**Plain-text document sources:**
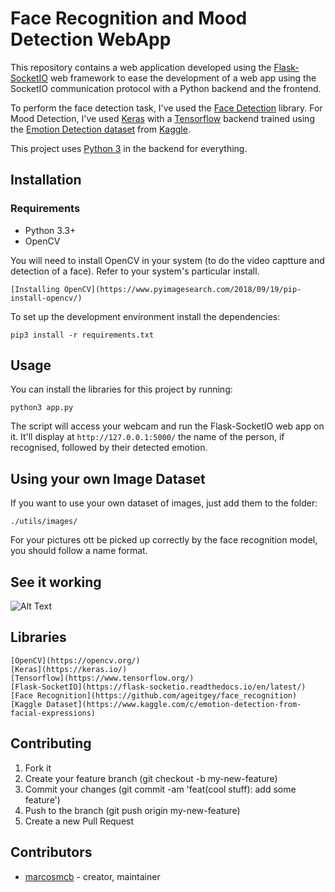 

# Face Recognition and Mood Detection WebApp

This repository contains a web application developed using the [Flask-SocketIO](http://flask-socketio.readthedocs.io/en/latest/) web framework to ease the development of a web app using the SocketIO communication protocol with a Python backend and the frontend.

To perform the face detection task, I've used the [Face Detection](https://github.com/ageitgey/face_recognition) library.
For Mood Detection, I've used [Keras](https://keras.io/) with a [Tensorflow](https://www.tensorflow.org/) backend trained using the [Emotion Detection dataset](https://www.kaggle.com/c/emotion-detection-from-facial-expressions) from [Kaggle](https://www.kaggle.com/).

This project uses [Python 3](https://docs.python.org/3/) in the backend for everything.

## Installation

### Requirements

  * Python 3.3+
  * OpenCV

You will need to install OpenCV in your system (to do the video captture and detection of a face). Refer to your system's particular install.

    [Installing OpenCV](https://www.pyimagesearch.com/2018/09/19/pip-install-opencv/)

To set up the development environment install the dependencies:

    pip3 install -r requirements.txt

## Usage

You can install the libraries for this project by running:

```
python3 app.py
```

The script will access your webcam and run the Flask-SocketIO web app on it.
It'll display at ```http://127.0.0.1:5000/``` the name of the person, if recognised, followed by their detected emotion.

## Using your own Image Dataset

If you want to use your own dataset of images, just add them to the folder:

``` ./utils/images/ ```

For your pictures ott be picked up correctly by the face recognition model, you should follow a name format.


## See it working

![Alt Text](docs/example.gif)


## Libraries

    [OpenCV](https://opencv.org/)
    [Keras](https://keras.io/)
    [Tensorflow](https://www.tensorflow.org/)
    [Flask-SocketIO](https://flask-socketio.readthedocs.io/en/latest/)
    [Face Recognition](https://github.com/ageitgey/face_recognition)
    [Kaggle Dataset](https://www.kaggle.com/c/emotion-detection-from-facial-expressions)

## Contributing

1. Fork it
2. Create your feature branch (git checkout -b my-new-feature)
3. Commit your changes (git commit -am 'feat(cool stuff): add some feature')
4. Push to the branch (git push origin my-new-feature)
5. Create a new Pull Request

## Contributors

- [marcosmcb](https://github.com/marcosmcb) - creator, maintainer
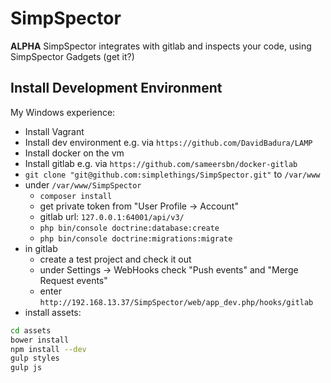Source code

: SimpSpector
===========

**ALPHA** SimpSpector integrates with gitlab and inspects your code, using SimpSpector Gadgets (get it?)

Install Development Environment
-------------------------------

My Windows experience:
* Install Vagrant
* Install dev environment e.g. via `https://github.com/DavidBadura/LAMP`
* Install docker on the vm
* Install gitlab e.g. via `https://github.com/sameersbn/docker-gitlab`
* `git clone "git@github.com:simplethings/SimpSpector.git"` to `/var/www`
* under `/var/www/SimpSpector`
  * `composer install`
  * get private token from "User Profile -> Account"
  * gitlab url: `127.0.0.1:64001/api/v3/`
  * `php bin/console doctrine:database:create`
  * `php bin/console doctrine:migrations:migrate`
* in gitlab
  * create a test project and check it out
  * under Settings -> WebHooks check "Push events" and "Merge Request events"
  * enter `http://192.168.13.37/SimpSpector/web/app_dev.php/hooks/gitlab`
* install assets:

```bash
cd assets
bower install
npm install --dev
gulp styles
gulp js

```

---

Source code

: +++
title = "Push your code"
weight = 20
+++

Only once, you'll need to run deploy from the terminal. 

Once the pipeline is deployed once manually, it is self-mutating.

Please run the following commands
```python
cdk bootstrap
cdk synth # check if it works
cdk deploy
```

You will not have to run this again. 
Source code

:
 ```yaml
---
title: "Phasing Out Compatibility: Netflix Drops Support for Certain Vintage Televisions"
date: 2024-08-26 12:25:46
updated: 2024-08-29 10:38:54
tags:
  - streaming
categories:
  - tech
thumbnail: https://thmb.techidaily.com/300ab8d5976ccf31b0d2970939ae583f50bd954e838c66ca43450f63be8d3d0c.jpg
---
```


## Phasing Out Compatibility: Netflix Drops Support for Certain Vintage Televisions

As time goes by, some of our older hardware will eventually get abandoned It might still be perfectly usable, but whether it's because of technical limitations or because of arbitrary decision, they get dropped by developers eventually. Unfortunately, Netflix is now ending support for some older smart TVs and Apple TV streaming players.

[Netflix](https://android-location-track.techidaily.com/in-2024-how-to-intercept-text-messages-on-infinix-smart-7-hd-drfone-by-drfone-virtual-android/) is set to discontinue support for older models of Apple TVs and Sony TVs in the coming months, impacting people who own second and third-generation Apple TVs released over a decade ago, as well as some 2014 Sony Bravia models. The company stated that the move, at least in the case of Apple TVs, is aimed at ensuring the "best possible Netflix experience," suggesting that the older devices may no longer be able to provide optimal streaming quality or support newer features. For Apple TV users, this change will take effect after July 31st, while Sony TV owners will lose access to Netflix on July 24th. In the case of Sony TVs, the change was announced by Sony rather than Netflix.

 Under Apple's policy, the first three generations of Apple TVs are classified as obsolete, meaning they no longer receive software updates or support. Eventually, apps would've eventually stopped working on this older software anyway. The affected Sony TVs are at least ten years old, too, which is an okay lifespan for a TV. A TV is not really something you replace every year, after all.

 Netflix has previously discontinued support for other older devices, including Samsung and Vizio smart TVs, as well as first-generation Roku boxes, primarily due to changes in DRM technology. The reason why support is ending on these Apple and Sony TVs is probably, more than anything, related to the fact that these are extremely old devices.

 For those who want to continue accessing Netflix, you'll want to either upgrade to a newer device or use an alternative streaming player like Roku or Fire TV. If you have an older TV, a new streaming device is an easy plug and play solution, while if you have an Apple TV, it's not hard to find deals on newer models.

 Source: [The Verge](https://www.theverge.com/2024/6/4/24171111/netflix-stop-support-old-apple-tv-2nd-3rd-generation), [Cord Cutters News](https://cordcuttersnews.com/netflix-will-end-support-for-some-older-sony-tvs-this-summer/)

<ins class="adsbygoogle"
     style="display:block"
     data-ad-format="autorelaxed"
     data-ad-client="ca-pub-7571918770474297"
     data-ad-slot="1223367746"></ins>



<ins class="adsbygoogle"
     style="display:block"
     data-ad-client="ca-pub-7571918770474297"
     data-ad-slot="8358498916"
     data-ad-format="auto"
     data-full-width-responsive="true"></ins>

**What is being asked:**
Work through the records line by line and tally those with the word "eventually". Report only the total.

**Task answer:**
2